Saved data entries

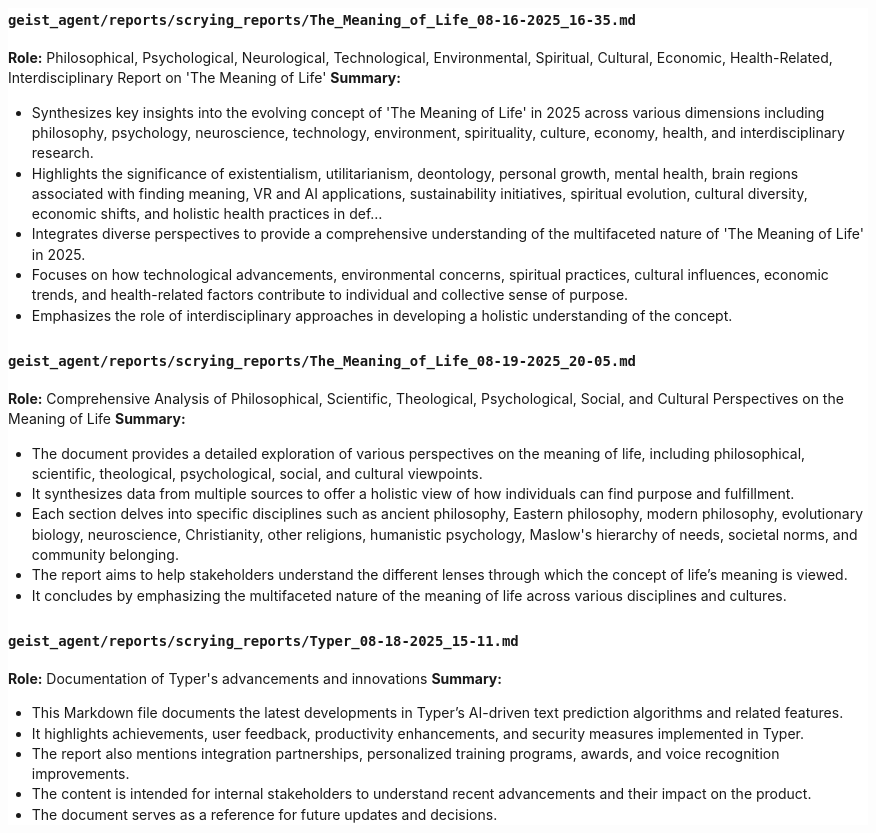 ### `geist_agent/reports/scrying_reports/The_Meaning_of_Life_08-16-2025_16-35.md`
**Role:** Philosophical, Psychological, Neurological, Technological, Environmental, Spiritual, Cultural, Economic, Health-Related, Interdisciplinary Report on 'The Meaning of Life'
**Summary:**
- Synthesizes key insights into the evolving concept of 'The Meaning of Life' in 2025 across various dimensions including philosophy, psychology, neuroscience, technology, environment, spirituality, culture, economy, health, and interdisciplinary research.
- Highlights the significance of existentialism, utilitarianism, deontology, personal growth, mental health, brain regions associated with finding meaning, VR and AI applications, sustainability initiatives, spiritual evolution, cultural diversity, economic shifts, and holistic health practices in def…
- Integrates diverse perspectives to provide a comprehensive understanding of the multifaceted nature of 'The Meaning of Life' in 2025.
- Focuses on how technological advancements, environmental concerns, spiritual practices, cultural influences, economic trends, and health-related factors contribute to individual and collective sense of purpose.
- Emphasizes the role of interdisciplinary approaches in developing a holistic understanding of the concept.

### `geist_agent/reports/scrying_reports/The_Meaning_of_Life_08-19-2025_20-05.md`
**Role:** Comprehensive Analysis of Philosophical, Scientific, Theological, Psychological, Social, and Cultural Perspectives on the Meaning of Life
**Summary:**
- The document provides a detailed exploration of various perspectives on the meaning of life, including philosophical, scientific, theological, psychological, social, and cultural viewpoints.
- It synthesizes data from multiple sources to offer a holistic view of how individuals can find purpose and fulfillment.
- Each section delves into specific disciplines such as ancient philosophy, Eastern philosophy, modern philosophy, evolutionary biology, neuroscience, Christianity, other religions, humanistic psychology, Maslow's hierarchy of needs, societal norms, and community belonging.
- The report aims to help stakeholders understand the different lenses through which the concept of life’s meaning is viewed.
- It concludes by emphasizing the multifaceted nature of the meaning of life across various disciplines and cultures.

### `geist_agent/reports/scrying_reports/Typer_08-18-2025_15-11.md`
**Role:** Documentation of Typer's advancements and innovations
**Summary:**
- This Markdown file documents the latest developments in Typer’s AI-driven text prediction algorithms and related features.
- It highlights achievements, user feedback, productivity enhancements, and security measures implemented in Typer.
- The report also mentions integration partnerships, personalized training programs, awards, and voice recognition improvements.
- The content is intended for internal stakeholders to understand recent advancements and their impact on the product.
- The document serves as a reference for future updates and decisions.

- WORK REQUEST -
Go through the data above and print exactly the lines from its first line through the line holding "- Synthesizes key", both included, leaving pictures aside.

- ANSWER SPACE -
 ### `geist_agent/reports/scrying_reports/The_Meaning_of_Life_08-16-2025_16-35.md`
**Role:** Philosophical, Psychological, Neurological, Technological, Environmental, Spiritual, Cultural, Economic, Health-Related, Interdisciplinary Report on 'The Meaning of Life'
**Summary:**
- Synthesizes key insights into the evolving concept of 'The Meaning of Life' in 2025 across various dimensions including philosophy, psychology, neuroscience, technology, environment, spirituality, culture, economy, health, and interdisciplinary research.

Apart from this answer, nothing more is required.